Provided data:
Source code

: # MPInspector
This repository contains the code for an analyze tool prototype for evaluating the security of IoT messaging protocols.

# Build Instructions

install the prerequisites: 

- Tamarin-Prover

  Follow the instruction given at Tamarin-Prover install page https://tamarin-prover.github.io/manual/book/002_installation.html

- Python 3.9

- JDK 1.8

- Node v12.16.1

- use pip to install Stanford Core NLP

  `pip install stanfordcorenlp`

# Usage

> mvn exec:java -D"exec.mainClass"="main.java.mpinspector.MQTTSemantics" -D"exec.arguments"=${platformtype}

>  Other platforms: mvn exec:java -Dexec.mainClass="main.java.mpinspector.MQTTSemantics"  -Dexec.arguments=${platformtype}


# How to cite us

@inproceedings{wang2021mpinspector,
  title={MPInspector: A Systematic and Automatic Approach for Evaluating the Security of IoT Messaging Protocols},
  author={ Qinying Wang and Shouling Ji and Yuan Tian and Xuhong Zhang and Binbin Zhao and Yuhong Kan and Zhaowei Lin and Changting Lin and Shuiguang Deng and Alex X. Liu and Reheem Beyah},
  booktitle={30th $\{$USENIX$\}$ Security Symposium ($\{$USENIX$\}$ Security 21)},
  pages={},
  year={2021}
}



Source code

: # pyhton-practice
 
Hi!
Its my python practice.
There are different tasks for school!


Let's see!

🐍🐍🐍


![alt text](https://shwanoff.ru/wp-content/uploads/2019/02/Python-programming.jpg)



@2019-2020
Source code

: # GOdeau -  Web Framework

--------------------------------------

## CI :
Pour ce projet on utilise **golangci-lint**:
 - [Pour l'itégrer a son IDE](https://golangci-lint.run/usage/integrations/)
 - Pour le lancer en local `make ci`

Task details: Repeat the data in its entirety, character for character.

Result of this task:
Source code

: # MPInspector
This repository contains the code for an analyze tool prototype for evaluating the security of IoT messaging protocols.

# Build Instructions

install the prerequisites: 

- Tamarin-Prover

  Follow the instruction given at Tamarin-Prover install page https://tamarin-prover.github.io/manual/book/002_installation.html

- Python 3.9

- JDK 1.8

- Node v12.16.1

- use pip to install Stanford Core NLP

  `pip install stanfordcorenlp`

# Usage

> mvn exec:java -D"exec.mainClass"="main.java.mpinspector.MQTTSemantics" -D"exec.arguments"=${platformtype}

>  Other platforms: mvn exec:java -Dexec.mainClass="main.java.mpinspector.MQTTSemantics"  -Dexec.arguments=${platformtype}


# How to cite us

@inproceedings{wang2021mpinspector,
  title={MPInspector: A Systematic and Automatic Approach for Evaluating the Security of IoT Messaging Protocols},
  author={ Qinying Wang and Shouling Ji and Yuan Tian and Xuhong Zhang and Binbin Zhao and Yuhong Kan and Zhaowei Lin and Changting Lin and Shuiguang Deng and Alex X. Liu and Reheem Beyah},
  booktitle={30th $\{$USENIX$\}$ Security Symposium ($\{$USENIX$\}$ Security 21)},
  pages={},
  year={2021}
}



Source code

: # pyhton-practice
 
Hi!
Its my python practice.
There are different tasks for school!


Let's see!

🐍🐍🐍


![alt text](https://shwanoff.ru/wp-content/uploads/2019/02/Python-programming.jpg)



@2019-2020
Source code

: # GOdeau -  Web Framework

--------------------------------------

## CI :
Pour ce projet on utilise **golangci-lint**:
 - [Pour l'itégrer a son IDE](https://golangci-lint.run/usage/integrations/)
 - Pour le lancer en local `make ci`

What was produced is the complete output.